### GOAL OF THE EXERCISE:
In the entries, find all lines that hold the word "恭喜恭喜" and copy them.

### MATERIAL FOR THIS EXERCISE:
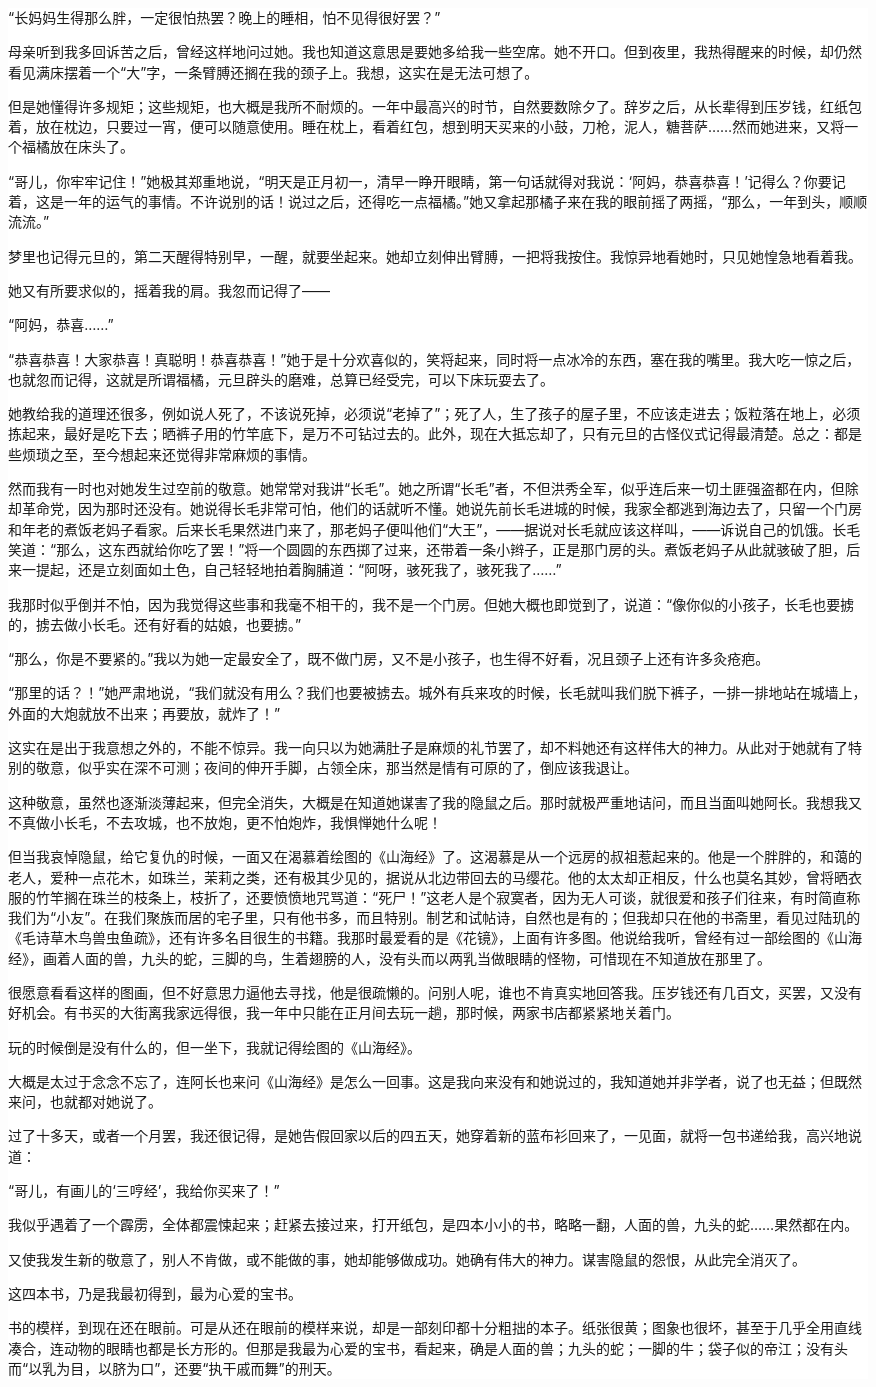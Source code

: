 “长妈妈生得那么胖，一定很怕热罢？晚上的睡相，怕不见得很好罢？”

母亲听到我多回诉苦之后，曾经这样地问过她。我也知道这意思是要她多给我一些空席。她不开口。但到夜里，我热得醒来的时候，却仍然看见满床摆着一个“大”字，一条臂膊还搁在我的颈子上。我想，这实在是无法可想了。

但是她懂得许多规矩；这些规矩，也大概是我所不耐烦的。一年中最高兴的时节，自然要数除夕了。辞岁之后，从长辈得到压岁钱，红纸包着，放在枕边，只要过一宵，便可以随意使用。睡在枕上，看着红包，想到明天买来的小鼓，刀枪，泥人，糖菩萨……然而她进来，又将一个福橘放在床头了。

“哥儿，你牢牢记住！”她极其郑重地说，“明天是正月初一，清早一睁开眼睛，第一句话就得对我说：‘阿妈，恭喜恭喜！’记得么？你要记着，这是一年的运气的事情。不许说别的话！说过之后，还得吃一点福橘。”她又拿起那橘子来在我的眼前摇了两摇，“那么，一年到头，顺顺流流。”

梦里也记得元旦的，第二天醒得特别早，一醒，就要坐起来。她却立刻伸出臂膊，一把将我按住。我惊异地看她时，只见她惶急地看着我。

她又有所要求似的，摇着我的肩。我忽而记得了——

“阿妈，恭喜……”

“恭喜恭喜！大家恭喜！真聪明！恭喜恭喜！”她于是十分欢喜似的，笑将起来，同时将一点冰冷的东西，塞在我的嘴里。我大吃一惊之后，也就忽而记得，这就是所谓福橘，元旦辟头的磨难，总算已经受完，可以下床玩耍去了。

她教给我的道理还很多，例如说人死了，不该说死掉，必须说“老掉了”；死了人，生了孩子的屋子里，不应该走进去；饭粒落在地上，必须拣起来，最好是吃下去；晒裤子用的竹竿底下，是万不可钻过去的。此外，现在大抵忘却了，只有元旦的古怪仪式记得最清楚。总之：都是些烦琐之至，至今想起来还觉得非常麻烦的事情。

然而我有一时也对她发生过空前的敬意。她常常对我讲“长毛”。她之所谓“长毛”者，不但洪秀全军，似乎连后来一切土匪强盗都在内，但除却革命党，因为那时还没有。她说得长毛非常可怕，他们的话就听不懂。她说先前长毛进城的时候，我家全都逃到海边去了，只留一个门房和年老的煮饭老妈子看家。后来长毛果然进门来了，那老妈子便叫他们“大王”，——据说对长毛就应该这样叫，——诉说自己的饥饿。长毛笑道：“那么，这东西就给你吃了罢！”将一个圆圆的东西掷了过来，还带着一条小辫子，正是那门房的头。煮饭老妈子从此就骇破了胆，后来一提起，还是立刻面如土色，自己轻轻地拍着胸脯道：“阿呀，骇死我了，骇死我了……”

我那时似乎倒并不怕，因为我觉得这些事和我毫不相干的，我不是一个门房。但她大概也即觉到了，说道：“像你似的小孩子，长毛也要掳的，掳去做小长毛。还有好看的姑娘，也要掳。”

“那么，你是不要紧的。”我以为她一定最安全了，既不做门房，又不是小孩子，也生得不好看，况且颈子上还有许多灸疮疤。

“那里的话？！”她严肃地说，“我们就没有用么？我们也要被掳去。城外有兵来攻的时候，长毛就叫我们脱下裤子，一排一排地站在城墙上，外面的大炮就放不出来；再要放，就炸了！”

这实在是出于我意想之外的，不能不惊异。我一向只以为她满肚子是麻烦的礼节罢了，却不料她还有这样伟大的神力。从此对于她就有了特别的敬意，似乎实在深不可测；夜间的伸开手脚，占领全床，那当然是情有可原的了，倒应该我退让。

这种敬意，虽然也逐渐淡薄起来，但完全消失，大概是在知道她谋害了我的隐鼠之后。那时就极严重地诘问，而且当面叫她阿长。我想我又不真做小长毛，不去攻城，也不放炮，更不怕炮炸，我惧惮她什么呢！

但当我哀悼隐鼠，给它复仇的时候，一面又在渴慕着绘图的《山海经》了。这渴慕是从一个远房的叔祖惹起来的。他是一个胖胖的，和蔼的老人，爱种一点花木，如珠兰，茉莉之类，还有极其少见的，据说从北边带回去的马缨花。他的太太却正相反，什么也莫名其妙，曾将晒衣服的竹竿搁在珠兰的枝条上，枝折了，还要愤愤地咒骂道：“死尸！”这老人是个寂寞者，因为无人可谈，就很爱和孩子们往来，有时简直称我们为“小友”。在我们聚族而居的宅子里，只有他书多，而且特别。制艺和试帖诗，自然也是有的；但我却只在他的书斋里，看见过陆玑的《毛诗草木鸟兽虫鱼疏》，还有许多名目很生的书籍。我那时最爱看的是《花镜》，上面有许多图。他说给我听，曾经有过一部绘图的《山海经》，画着人面的兽，九头的蛇，三脚的鸟，生着翅膀的人，没有头而以两乳当做眼睛的怪物，可惜现在不知道放在那里了。

很愿意看看这样的图画，但不好意思力逼他去寻找，他是很疏懒的。问别人呢，谁也不肯真实地回答我。压岁钱还有几百文，买罢，又没有好机会。有书买的大街离我家远得很，我一年中只能在正月间去玩一趟，那时候，两家书店都紧紧地关着门。

玩的时候倒是没有什么的，但一坐下，我就记得绘图的《山海经》。

大概是太过于念念不忘了，连阿长也来问《山海经》是怎么一回事。这是我向来没有和她说过的，我知道她并非学者，说了也无益；但既然来问，也就都对她说了。

过了十多天，或者一个月罢，我还很记得，是她告假回家以后的四五天，她穿着新的蓝布衫回来了，一见面，就将一包书递给我，高兴地说道：

“哥儿，有画儿的‘三哼经’，我给你买来了！”

我似乎遇着了一个霹雳，全体都震悚起来；赶紧去接过来，打开纸包，是四本小小的书，略略一翻，人面的兽，九头的蛇……果然都在内。

又使我发生新的敬意了，别人不肯做，或不能做的事，她却能够做成功。她确有伟大的神力。谋害隐鼠的怨恨，从此完全消灭了。

这四本书，乃是我最初得到，最为心爱的宝书。

书的模样，到现在还在眼前。可是从还在眼前的模样来说，却是一部刻印都十分粗拙的本子。纸张很黄；图象也很坏，甚至于几乎全用直线凑合，连动物的眼睛也都是长方形的。但那是我最为心爱的宝书，看起来，确是人面的兽；九头的蛇；一脚的牛；袋子似的帝江；没有头而“以乳为目，以脐为口”，还要“执干戚而舞”的刑天。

### RESPONSE TO THE TASK:
“哥儿，你牢牢记住！”她极其郑重地说，“明天是正月初一，清早一睁开眼睛，第一句话就得对我说：‘阿妈，恭喜恭喜！’记得么？你要记着，这是一年的运气的事情。不许说别的话！说过之后，还得吃一点福橘。”她又拿起那橘子来在我的眼前摇了两摇，“那么，一年到头，顺顺流流。”
“恭喜恭喜！大家恭喜！真聪明！恭喜恭喜！”她于是十分欢喜似的，笑将起来，同时将一点冰冷的东西，塞在我的嘴里。我大吃一惊之后，也就忽而记得，这就是所谓福橘，元旦辟头的磨难，总算已经受完，可以下床玩耍去了。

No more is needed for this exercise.